● PROMPT:
Images excluded, repeat each entry below exactly.

===== SUPPLIED RECORDS =====

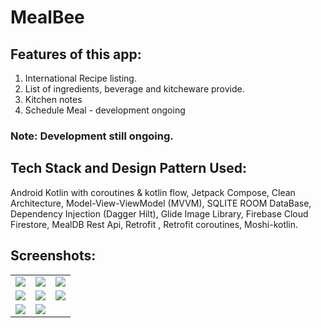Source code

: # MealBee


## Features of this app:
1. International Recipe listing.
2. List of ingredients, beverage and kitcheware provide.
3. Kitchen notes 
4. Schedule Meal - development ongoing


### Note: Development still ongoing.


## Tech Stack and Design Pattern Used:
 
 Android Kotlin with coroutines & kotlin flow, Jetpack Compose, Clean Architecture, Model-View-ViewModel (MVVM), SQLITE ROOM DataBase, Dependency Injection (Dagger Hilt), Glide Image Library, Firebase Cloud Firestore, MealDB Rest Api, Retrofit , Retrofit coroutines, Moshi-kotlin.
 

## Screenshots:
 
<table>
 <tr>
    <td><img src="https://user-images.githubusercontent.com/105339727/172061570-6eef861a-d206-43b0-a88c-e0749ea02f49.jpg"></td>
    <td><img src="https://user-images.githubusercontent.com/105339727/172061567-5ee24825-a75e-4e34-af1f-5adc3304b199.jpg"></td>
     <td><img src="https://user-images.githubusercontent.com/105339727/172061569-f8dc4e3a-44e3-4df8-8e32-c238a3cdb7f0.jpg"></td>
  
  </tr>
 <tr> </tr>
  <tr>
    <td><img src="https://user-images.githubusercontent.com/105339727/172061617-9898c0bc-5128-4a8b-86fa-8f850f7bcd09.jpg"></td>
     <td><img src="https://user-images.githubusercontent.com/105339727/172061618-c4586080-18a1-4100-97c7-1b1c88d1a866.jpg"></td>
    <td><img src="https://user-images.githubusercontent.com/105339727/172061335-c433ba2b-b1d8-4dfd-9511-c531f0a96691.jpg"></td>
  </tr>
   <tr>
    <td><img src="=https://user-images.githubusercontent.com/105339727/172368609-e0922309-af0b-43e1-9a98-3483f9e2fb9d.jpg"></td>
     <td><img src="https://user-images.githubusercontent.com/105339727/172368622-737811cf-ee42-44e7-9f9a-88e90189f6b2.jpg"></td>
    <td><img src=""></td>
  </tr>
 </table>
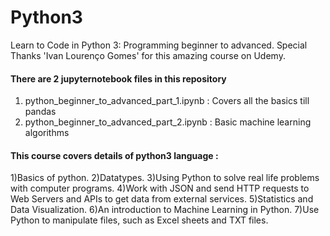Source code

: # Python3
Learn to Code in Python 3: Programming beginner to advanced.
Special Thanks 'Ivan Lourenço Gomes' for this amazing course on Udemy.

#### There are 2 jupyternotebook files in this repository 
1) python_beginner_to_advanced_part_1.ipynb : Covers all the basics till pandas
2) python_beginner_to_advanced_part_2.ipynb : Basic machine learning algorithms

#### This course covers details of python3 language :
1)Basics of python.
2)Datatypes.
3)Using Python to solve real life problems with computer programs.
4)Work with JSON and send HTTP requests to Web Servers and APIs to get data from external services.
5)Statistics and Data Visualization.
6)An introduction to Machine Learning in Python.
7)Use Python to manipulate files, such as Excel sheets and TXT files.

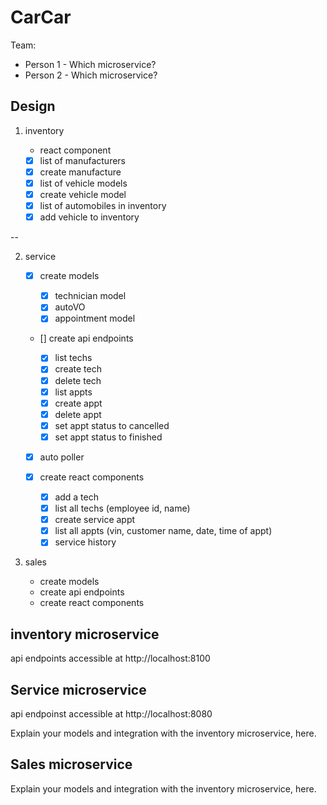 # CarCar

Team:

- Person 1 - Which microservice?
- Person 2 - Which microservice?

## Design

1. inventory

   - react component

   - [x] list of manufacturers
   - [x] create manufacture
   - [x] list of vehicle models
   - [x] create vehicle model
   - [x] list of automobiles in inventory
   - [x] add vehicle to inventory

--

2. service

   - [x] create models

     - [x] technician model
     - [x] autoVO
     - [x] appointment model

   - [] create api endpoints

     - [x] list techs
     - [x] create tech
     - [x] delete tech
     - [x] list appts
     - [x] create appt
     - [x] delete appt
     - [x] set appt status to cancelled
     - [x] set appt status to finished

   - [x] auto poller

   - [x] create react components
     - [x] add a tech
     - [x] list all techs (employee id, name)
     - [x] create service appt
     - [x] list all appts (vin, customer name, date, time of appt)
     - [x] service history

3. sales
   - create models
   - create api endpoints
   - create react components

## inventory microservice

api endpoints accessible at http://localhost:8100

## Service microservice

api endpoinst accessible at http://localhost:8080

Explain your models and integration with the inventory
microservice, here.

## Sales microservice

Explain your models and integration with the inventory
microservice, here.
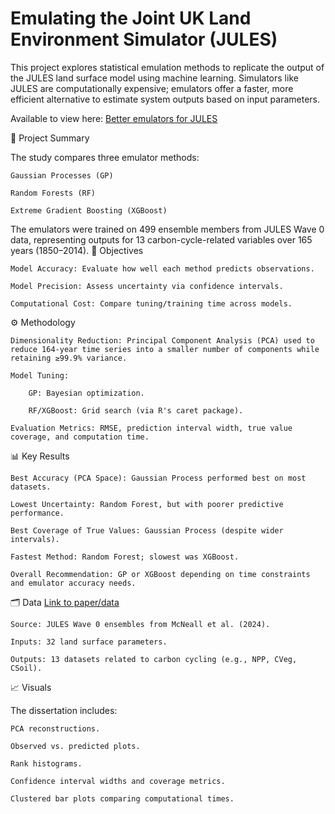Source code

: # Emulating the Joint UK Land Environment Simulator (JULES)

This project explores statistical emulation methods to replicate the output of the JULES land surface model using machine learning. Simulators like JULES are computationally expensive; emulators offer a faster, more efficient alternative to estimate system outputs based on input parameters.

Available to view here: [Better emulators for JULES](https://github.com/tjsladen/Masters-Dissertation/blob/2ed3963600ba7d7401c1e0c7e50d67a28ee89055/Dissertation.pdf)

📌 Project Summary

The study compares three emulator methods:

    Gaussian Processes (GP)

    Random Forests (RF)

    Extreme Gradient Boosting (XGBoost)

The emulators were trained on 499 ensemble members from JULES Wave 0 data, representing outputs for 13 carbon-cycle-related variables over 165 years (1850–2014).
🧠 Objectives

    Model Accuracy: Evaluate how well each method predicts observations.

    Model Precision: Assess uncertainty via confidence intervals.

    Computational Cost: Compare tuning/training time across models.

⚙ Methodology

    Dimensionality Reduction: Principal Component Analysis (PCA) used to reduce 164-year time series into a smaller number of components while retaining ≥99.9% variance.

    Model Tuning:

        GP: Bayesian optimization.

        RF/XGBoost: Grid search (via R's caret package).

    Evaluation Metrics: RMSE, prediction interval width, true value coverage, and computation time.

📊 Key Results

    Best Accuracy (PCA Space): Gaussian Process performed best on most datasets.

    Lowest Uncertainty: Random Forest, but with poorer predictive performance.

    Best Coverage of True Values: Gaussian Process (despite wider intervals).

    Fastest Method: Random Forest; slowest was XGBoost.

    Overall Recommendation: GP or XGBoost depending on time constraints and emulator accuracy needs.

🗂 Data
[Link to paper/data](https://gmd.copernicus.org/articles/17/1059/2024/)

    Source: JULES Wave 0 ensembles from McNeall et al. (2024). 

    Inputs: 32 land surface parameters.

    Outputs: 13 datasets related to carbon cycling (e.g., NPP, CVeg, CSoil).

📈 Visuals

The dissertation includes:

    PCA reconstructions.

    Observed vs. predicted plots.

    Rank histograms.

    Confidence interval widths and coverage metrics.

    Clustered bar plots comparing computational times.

=====

● TASK SOLUTION:
Source code

: # MealBee


## Features of this app:
1. International Recipe listing.
2. List of ingredients, beverage and kitcheware provide.
3. Kitchen notes 
4. Schedule Meal - development ongoing


### Note: Development still ongoing.


## Tech Stack and Design Pattern Used:
 
 Android Kotlin with coroutines & kotlin flow, Jetpack Compose, Clean Architecture, Model-View-ViewModel (MVVM), SQLITE ROOM DataBase, Dependency Injection (Dagger Hilt), Glide Image Library, Firebase Cloud Firestore, MealDB Rest Api, Retrofit , Retrofit coroutines, Moshi-kotlin.
 

## Screenshots:
 
<table>
 <tr>
    <td><img src="https://user-images.githubusercontent.com/105339727/172061570-6eef861a-d206-43b0-a88c-e0749ea02f49.jpg"></td>
    <td><img src="https://user-images.githubusercontent.com/105339727/172061567-5ee24825-a75e-4e34-af1f-5adc3304b199.jpg"></td>
     <td><img src="https://user-images.githubusercontent.com/105339727/172061569-f8dc4e3a-44e3-4df8-8e32-c238a3cdb7f0.jpg"></td>
  
  </tr>
 <tr> </tr>
  <tr>
    <td><img src="https://user-images.githubusercontent.com/105339727/172061617-9898c0bc-5128-4a8b-86fa-8f850f7bcd09.jpg"></td>
     <td><img src="https://user-images.githubusercontent.com/105339727/172061618-c4586080-18a1-4100-97c7-1b1c88d1a866.jpg"></td>
    <td><img src="https://user-images.githubusercontent.com/105339727/172061335-c433ba2b-b1d8-4dfd-9511-c531f0a96691.jpg"></td>
  </tr>
   <tr>
    <td><img src="=https://user-images.githubusercontent.com/105339727/172368609-e0922309-af0b-43e1-9a98-3483f9e2fb9d.jpg"></td>
     <td><img src="https://user-images.githubusercontent.com/105339727/172368622-737811cf-ee42-44e7-9f9a-88e90189f6b2.jpg"></td>
    <td><img src=""></td>
  </tr>
 </table>
Source code

: # Python3
Learn to Code in Python 3: Programming beginner to advanced.
Special Thanks 'Ivan Lourenço Gomes' for this amazing course on Udemy.

#### There are 2 jupyternotebook files in this repository 
1) python_beginner_to_advanced_part_1.ipynb : Covers all the basics till pandas
2) python_beginner_to_advanced_part_2.ipynb : Basic machine learning algorithms

#### This course covers details of python3 language :
1)Basics of python.
2)Datatypes.
3)Using Python to solve real life problems with computer programs.
4)Work with JSON and send HTTP requests to Web Servers and APIs to get data from external services.
5)Statistics and Data Visualization.
6)An introduction to Machine Learning in Python.
7)Use Python to manipulate files, such as Excel sheets and TXT files.

 # CarCar

Team:

- Person 1 - Which microservice?
- Person 2 - Which microservice?

## Design

1. inventory

   - react component

   - [x] list of manufacturers
   - [x] create manufacture
   - [x] list of vehicle models
   - [x] create vehicle model
   - [x] list of automobiles in inventory
   - [x] add vehicle to inventory

--

2. service

   - [x] create models

     - [x] technician model
     - [x] autoVO
     - [x] appointment model

   - [] create api endpoints

     - [x] list techs
     - [x] create tech
     - [x] delete tech
     - [x] list appts
     - [x] create appt
     - [x] delete appt
     - [x] set appt status to cancelled
     - [x] set appt status to finished

   - [x] auto poller

   - [x] create react components
     - [x] add a tech
     - [x] list all techs (employee id, name)
     - [x] create service appt
     - [x] list all appts (vin, customer name, date, time of appt)
     - [x] service history

3. sales
   - create models
   - create api endpoints
   - create react components

## inventory microservice

api endpoints accessible at http://localhost:8100

## Service microservice

api endpoinst accessible at http://localhost:8080

Explain your models and integration with the inventory
microservice, here.

## Sales microservice

Explain your models and integration with the inventory
microservice, here.
Source code

: # Emulating the Joint UK Land Environment Simulator (JULES)

This project explores statistical emulation methods to replicate the output of the JULES land surface model using machine learning. Simulators like JULES are computationally expensive; emulators offer a faster, more efficient alternative to estimate system outputs based on input parameters.

Available to view here: [Better emulators for JULES](https://github.com/tjsladen/Masters-Dissertation/blob/2ed3963600ba7d7401c1e0c7e50d67a28ee89055/Dissertation.pdf)

📌 Project Summary

The study compares three emulator methods:

    Gaussian Processes (GP)

    Random Forests (RF)

    Extreme Gradient Boosting (XGBoost)

The emulators were trained on 499 ensemble members from JULES Wave 0 data, representing outputs for 13 carbon-cycle-related variables over 165 years (1850–2014).
🧠 Objectives

    Model Accuracy: Evaluate how well each method predicts observations.

    Model Precision: Assess uncertainty via confidence intervals.

    Computational Cost: Compare tuning/training time across models.

⚙ Methodology

    Dimensionality Reduction: Principal Component Analysis (PCA) used to reduce 164-year time series into a smaller number of components while retaining ≥99.9% variance.

    Model Tuning:

        GP: Bayesian optimization.

        RF/XGBoost: Grid search (via R's caret package).

    Evaluation Metrics: RMSE, prediction interval width, true value coverage, and computation time.

📊 Key Results

    Best Accuracy (PCA Space): Gaussian Process performed best on most datasets.

    Lowest Uncertainty: Random Forest, but with poorer predictive performance.

    Best Coverage of True Values: Gaussian Process (despite wider intervals).

    Fastest Method: Random Forest; slowest was XGBoost.

    Overall Recommendation: GP or XGBoost depending on time constraints and emulator accuracy needs.

🗂 Data
[Link to paper/data](https://gmd.copernicus.org/articles/17/1059/2024/)

    Source: JULES Wave 0 ensembles from McNeall et al. (2024). 

    Inputs: 32 land surface parameters.

    Outputs: 13 datasets related to carbon cycling (e.g., NPP, CVeg, CSoil).

📈 Visuals

The dissertation includes:

    PCA reconstructions.

    Observed vs. predicted plots.

    Rank histograms.

    Confidence interval widths and coverage metrics.

    Clustered bar plots comparing computational times.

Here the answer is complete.